## YOUR TASK
What lines in the records below mention "Householder"? List them all.

## RECORDS
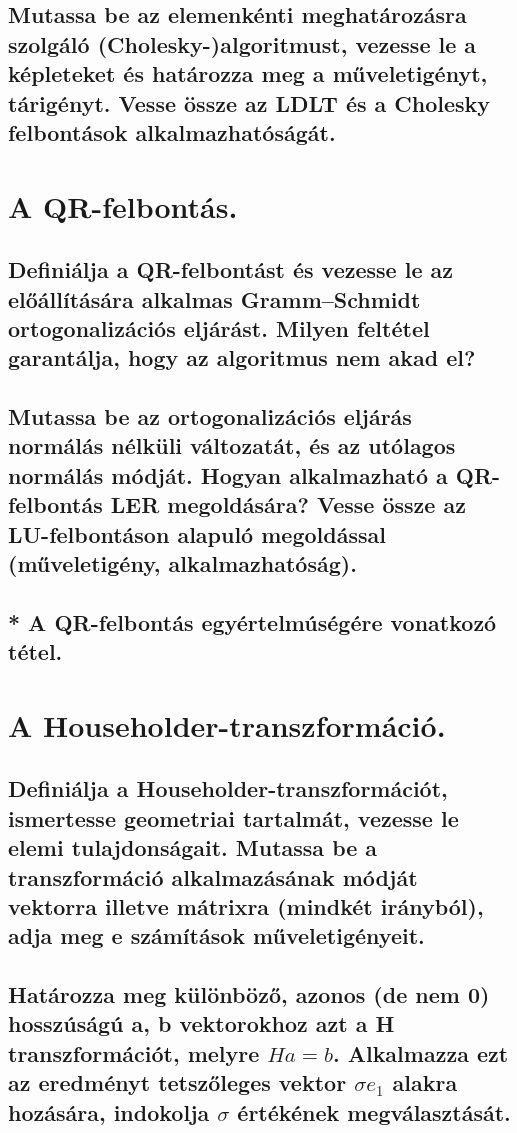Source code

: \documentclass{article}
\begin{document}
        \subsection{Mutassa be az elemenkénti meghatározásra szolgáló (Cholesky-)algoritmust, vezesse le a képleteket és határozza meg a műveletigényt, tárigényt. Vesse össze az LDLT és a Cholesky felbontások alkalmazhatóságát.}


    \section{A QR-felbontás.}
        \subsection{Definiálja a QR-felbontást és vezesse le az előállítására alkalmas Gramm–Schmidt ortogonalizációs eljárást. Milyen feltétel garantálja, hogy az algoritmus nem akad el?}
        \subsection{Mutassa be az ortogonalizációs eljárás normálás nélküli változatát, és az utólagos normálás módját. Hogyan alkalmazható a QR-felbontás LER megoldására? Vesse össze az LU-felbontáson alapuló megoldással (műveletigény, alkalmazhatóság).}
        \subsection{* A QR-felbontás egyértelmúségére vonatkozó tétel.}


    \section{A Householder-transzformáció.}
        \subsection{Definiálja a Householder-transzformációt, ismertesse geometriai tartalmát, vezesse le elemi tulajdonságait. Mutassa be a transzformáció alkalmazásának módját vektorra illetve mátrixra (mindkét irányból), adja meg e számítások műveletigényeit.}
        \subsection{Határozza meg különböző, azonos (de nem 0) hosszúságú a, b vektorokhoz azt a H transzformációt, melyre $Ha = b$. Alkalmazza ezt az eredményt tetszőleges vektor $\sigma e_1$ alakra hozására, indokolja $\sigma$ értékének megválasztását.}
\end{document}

## RESULT
    \section{A Householder-transzformáció.}
        \subsection{Definiálja a Householder-transzformációt, ismertesse geometriai tartalmát, vezesse le elemi tulajdonságait. Mutassa be a transzformáció alkalmazásának módját vektorra illetve mátrixra (mindkét irányból), adja meg e számítások műveletigényeit.}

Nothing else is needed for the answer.